- **RECORDS SUPPLIED**

****

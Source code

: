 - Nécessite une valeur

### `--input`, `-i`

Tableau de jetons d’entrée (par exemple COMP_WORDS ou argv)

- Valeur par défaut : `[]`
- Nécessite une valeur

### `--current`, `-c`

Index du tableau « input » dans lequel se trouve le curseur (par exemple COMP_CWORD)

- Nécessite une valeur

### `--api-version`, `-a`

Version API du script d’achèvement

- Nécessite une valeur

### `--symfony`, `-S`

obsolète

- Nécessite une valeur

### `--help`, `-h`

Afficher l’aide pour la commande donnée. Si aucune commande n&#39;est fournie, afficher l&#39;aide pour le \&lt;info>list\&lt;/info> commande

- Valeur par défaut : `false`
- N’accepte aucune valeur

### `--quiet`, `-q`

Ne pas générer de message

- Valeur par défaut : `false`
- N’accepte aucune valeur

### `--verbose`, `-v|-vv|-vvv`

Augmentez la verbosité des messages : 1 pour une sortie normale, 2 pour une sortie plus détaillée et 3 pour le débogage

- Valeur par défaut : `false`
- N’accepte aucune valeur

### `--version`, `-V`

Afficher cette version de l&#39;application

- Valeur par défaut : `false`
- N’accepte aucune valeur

****

Retype the material exactly.

- **EXERCISE OUTPUT**
Source code

: - Nécessite une valeur

### `--input`, `-i`

Tableau de jetons d’entrée (par exemple COMP_WORDS ou argv)

- Valeur par défaut : `[]`
- Nécessite une valeur

### `--current`, `-c`

Index du tableau « input » dans lequel se trouve le curseur (par exemple COMP_CWORD)

- Nécessite une valeur

### `--api-version`, `-a`

Version API du script d’achèvement

- Nécessite une valeur

### `--symfony`, `-S`

obsolète

- Nécessite une valeur

### `--help`, `-h`

Afficher l’aide pour la commande donnée. Si aucune commande n&#39;est fournie, afficher l&#39;aide pour le \&lt;info>list\&lt;/info> commande

- Valeur par défaut : `false`
- N’accepte aucune valeur

### `--quiet`, `-q`

Ne pas générer de message

- Valeur par défaut : `false`
- N’accepte aucune valeur

### `--verbose`, `-v|-vv|-vvv`

Augmentez la verbosité des messages : 1 pour une sortie normale, 2 pour une sortie plus détaillée et 3 pour le débogage

- Valeur par défaut : `false`
- N’accepte aucune valeur

### `--version`, `-V`

Afficher cette version de l&#39;application

- Valeur par défaut : `false`
- N’accepte aucune valeur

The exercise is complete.